* **Source information**:
* * * * *
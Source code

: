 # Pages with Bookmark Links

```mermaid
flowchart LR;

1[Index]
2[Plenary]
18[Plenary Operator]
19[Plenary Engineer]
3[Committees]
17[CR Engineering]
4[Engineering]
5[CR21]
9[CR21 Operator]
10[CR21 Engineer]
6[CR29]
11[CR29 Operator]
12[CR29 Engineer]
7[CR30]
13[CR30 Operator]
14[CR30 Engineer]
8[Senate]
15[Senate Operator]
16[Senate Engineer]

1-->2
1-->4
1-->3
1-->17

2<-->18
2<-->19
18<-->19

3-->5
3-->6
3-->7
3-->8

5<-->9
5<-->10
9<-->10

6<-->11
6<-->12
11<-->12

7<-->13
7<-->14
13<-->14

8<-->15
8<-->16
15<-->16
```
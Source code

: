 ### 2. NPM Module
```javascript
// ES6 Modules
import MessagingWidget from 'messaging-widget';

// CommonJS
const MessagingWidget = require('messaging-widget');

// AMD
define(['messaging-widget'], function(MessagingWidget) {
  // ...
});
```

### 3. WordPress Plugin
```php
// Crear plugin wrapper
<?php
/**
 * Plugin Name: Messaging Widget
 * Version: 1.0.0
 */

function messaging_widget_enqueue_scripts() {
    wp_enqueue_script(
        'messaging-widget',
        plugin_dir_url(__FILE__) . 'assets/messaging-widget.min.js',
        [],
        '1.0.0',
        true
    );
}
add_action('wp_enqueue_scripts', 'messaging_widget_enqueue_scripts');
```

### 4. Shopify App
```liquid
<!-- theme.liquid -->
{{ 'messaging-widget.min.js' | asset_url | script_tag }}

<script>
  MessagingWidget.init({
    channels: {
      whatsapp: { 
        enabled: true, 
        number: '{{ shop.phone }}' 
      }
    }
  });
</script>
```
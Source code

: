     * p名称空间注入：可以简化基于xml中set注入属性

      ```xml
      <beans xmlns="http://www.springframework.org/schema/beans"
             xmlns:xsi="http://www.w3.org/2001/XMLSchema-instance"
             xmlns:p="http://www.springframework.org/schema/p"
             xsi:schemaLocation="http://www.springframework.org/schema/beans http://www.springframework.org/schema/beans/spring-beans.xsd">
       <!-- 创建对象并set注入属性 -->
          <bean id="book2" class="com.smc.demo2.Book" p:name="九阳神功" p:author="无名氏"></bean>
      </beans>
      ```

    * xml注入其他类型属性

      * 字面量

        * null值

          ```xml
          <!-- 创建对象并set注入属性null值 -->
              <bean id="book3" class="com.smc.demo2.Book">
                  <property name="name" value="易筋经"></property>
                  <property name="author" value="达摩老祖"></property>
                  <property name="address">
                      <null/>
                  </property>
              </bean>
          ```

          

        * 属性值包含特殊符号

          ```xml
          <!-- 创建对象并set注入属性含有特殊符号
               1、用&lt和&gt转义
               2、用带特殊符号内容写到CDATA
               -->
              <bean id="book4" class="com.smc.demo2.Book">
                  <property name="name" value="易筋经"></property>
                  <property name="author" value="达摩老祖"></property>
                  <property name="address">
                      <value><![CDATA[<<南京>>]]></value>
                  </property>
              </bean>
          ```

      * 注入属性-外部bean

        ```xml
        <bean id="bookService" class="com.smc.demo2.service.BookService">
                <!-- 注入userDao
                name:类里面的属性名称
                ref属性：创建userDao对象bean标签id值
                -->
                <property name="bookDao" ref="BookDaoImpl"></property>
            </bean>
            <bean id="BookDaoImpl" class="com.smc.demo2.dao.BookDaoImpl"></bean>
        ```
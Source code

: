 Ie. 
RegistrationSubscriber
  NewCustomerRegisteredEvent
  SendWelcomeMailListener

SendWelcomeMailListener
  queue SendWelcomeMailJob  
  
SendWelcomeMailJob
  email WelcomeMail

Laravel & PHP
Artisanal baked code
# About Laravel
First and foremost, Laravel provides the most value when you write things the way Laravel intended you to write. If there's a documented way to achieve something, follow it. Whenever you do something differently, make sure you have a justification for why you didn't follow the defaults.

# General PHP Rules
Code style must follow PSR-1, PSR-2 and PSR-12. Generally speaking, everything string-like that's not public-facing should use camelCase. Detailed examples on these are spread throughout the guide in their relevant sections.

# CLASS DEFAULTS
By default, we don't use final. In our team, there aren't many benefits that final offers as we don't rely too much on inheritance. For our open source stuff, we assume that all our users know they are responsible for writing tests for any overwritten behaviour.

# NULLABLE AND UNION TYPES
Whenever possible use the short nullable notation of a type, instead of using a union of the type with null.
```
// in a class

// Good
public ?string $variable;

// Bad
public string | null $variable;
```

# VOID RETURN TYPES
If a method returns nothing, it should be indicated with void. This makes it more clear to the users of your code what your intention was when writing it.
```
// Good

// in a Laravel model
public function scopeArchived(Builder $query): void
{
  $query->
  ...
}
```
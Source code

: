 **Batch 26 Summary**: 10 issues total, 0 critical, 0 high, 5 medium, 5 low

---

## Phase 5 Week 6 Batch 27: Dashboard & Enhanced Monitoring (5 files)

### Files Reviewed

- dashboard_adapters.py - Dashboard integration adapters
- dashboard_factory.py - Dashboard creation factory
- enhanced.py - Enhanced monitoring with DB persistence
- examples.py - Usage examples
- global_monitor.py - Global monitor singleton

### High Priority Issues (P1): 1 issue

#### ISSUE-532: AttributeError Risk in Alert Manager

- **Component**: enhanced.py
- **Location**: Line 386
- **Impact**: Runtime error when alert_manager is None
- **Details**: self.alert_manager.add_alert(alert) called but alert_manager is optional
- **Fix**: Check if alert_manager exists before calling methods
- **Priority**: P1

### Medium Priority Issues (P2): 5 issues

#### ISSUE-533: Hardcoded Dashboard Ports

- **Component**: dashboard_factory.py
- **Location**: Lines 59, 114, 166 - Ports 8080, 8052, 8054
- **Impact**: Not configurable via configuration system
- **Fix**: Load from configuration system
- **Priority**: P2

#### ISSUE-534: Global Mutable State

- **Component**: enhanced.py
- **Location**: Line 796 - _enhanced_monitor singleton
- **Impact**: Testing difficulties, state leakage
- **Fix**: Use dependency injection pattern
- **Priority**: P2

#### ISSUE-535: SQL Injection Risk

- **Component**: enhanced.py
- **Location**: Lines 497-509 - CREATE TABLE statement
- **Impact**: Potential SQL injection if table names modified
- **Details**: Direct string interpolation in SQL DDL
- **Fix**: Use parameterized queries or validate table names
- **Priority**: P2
* * * * *
* **What to do**: With nothing added or dropped, write out every entry.

* **The answer**:
Source code

: # Pages with Bookmark Links

```mermaid
flowchart LR;

1[Index]
2[Plenary]
18[Plenary Operator]
19[Plenary Engineer]
3[Committees]
17[CR Engineering]
4[Engineering]
5[CR21]
9[CR21 Operator]
10[CR21 Engineer]
6[CR29]
11[CR29 Operator]
12[CR29 Engineer]
7[CR30]
13[CR30 Operator]
14[CR30 Engineer]
8[Senate]
15[Senate Operator]
16[Senate Engineer]

1-->2
1-->4
1-->3
1-->17

2<-->18
2<-->19
18<-->19

3-->5
3-->6
3-->7
3-->8

5<-->9
5<-->10
9<-->10

6<-->11
6<-->12
11<-->12

7<-->13
7<-->14
13<-->14

8<-->15
8<-->16
15<-->16
```
Source code

: ### 2. NPM Module
```javascript
// ES6 Modules
import MessagingWidget from 'messaging-widget';

// CommonJS
const MessagingWidget = require('messaging-widget');

// AMD
define(['messaging-widget'], function(MessagingWidget) {
  // ...
});
```

### 3. WordPress Plugin
```php
// Crear plugin wrapper
<?php
/**
 * Plugin Name: Messaging Widget
 * Version: 1.0.0
 */

function messaging_widget_enqueue_scripts() {
    wp_enqueue_script(
        'messaging-widget',
        plugin_dir_url(__FILE__) . 'assets/messaging-widget.min.js',
        [],
        '1.0.0',
        true
    );
}
add_action('wp_enqueue_scripts', 'messaging_widget_enqueue_scripts');
```

### 4. Shopify App
```liquid
<!-- theme.liquid -->
{{ 'messaging-widget.min.js' | asset_url | script_tag }}

<script>
  MessagingWidget.init({
    channels: {
      whatsapp: { 
        enabled: true, 
        number: '{{ shop.phone }}' 
      }
    }
  });
</script>
```
Source code

:     * p名称空间注入：可以简化基于xml中set注入属性

      ```xml
      <beans xmlns="http://www.springframework.org/schema/beans"
             xmlns:xsi="http://www.w3.org/2001/XMLSchema-instance"
             xmlns:p="http://www.springframework.org/schema/p"
             xsi:schemaLocation="http://www.springframework.org/schema/beans http://www.springframework.org/schema/beans/spring-beans.xsd">
       <!-- 创建对象并set注入属性 -->
          <bean id="book2" class="com.smc.demo2.Book" p:name="九阳神功" p:author="无名氏"></bean>
      </beans>
      ```

    * xml注入其他类型属性

      * 字面量

        * null值

          ```xml
          <!-- 创建对象并set注入属性null值 -->
              <bean id="book3" class="com.smc.demo2.Book">
                  <property name="name" value="易筋经"></property>
                  <property name="author" value="达摩老祖"></property>
                  <property name="address">
                      <null/>
                  </property>
              </bean>
          ```

          

        * 属性值包含特殊符号

          ```xml
          <!-- 创建对象并set注入属性含有特殊符号
               1、用&lt和&gt转义
               2、用带特殊符号内容写到CDATA
               -->
              <bean id="book4" class="com.smc.demo2.Book">
                  <property name="name" value="易筋经"></property>
                  <property name="author" value="达摩老祖"></property>
                  <property name="address">
                      <value><![CDATA[<<南京>>]]></value>
                  </property>
              </bean>
          ```

      * 注入属性-外部bean

        ```xml
        <bean id="bookService" class="com.smc.demo2.service.BookService">
                <!-- 注入userDao
                name:类里面的属性名称
                ref属性：创建userDao对象bean标签id值
                -->
                <property name="bookDao" ref="BookDaoImpl"></property>
            </bean>
            <bean id="BookDaoImpl" class="com.smc.demo2.dao.BookDaoImpl"></bean>
        ```
Source code

: Ie. 
RegistrationSubscriber
  NewCustomerRegisteredEvent
  SendWelcomeMailListener

SendWelcomeMailListener
  queue SendWelcomeMailJob  
  
SendWelcomeMailJob
  email WelcomeMail

Laravel & PHP
Artisanal baked code
# About Laravel
First and foremost, Laravel provides the most value when you write things the way Laravel intended you to write. If there's a documented way to achieve something, follow it. Whenever you do something differently, make sure you have a justification for why you didn't follow the defaults.

# General PHP Rules
Code style must follow PSR-1, PSR-2 and PSR-12. Generally speaking, everything string-like that's not public-facing should use camelCase. Detailed examples on these are spread throughout the guide in their relevant sections.

# CLASS DEFAULTS
By default, we don't use final. In our team, there aren't many benefits that final offers as we don't rely too much on inheritance. For our open source stuff, we assume that all our users know they are responsible for writing tests for any overwritten behaviour.

# NULLABLE AND UNION TYPES
Whenever possible use the short nullable notation of a type, instead of using a union of the type with null.
```
// in a class

// Good
public ?string $variable;

// Bad
public string | null $variable;
```

# VOID RETURN TYPES
If a method returns nothing, it should be indicated with void. This makes it more clear to the users of your code what your intention was when writing it.
```
// Good

// in a Laravel model
public function scopeArchived(Builder $query): void
{
  $query->
  ...
}
```
Source code

: **Batch 26 Summary**: 10 issues total, 0 critical, 0 high, 5 medium, 5 low

---

## Phase 5 Week 6 Batch 27: Dashboard & Enhanced Monitoring (5 files)

### Files Reviewed

- dashboard_adapters.py - Dashboard integration adapters
- dashboard_factory.py - Dashboard creation factory
- enhanced.py - Enhanced monitoring with DB persistence
- examples.py - Usage examples
- global_monitor.py - Global monitor singleton

### High Priority Issues (P1): 1 issue

#### ISSUE-532: AttributeError Risk in Alert Manager

- **Component**: enhanced.py
- **Location**: Line 386
- **Impact**: Runtime error when alert_manager is None
- **Details**: self.alert_manager.add_alert(alert) called but alert_manager is optional
- **Fix**: Check if alert_manager exists before calling methods
- **Priority**: P1

### Medium Priority Issues (P2): 5 issues

#### ISSUE-533: Hardcoded Dashboard Ports

- **Component**: dashboard_factory.py
- **Location**: Lines 59, 114, 166 - Ports 8080, 8052, 8054
- **Impact**: Not configurable via configuration system
- **Fix**: Load from configuration system
- **Priority**: P2

#### ISSUE-534: Global Mutable State

- **Component**: enhanced.py
- **Location**: Line 796 - _enhanced_monitor singleton
- **Impact**: Testing difficulties, state leakage
- **Fix**: Use dependency injection pattern
- **Priority**: P2

#### ISSUE-535: SQL Injection Risk

- **Component**: enhanced.py
- **Location**: Lines 497-509 - CREATE TABLE statement
- **Impact**: Potential SQL injection if table names modified
- **Details**: Direct string interpolation in SQL DDL
- **Fix**: Use parameterized queries or validate table names
- **Priority**: P2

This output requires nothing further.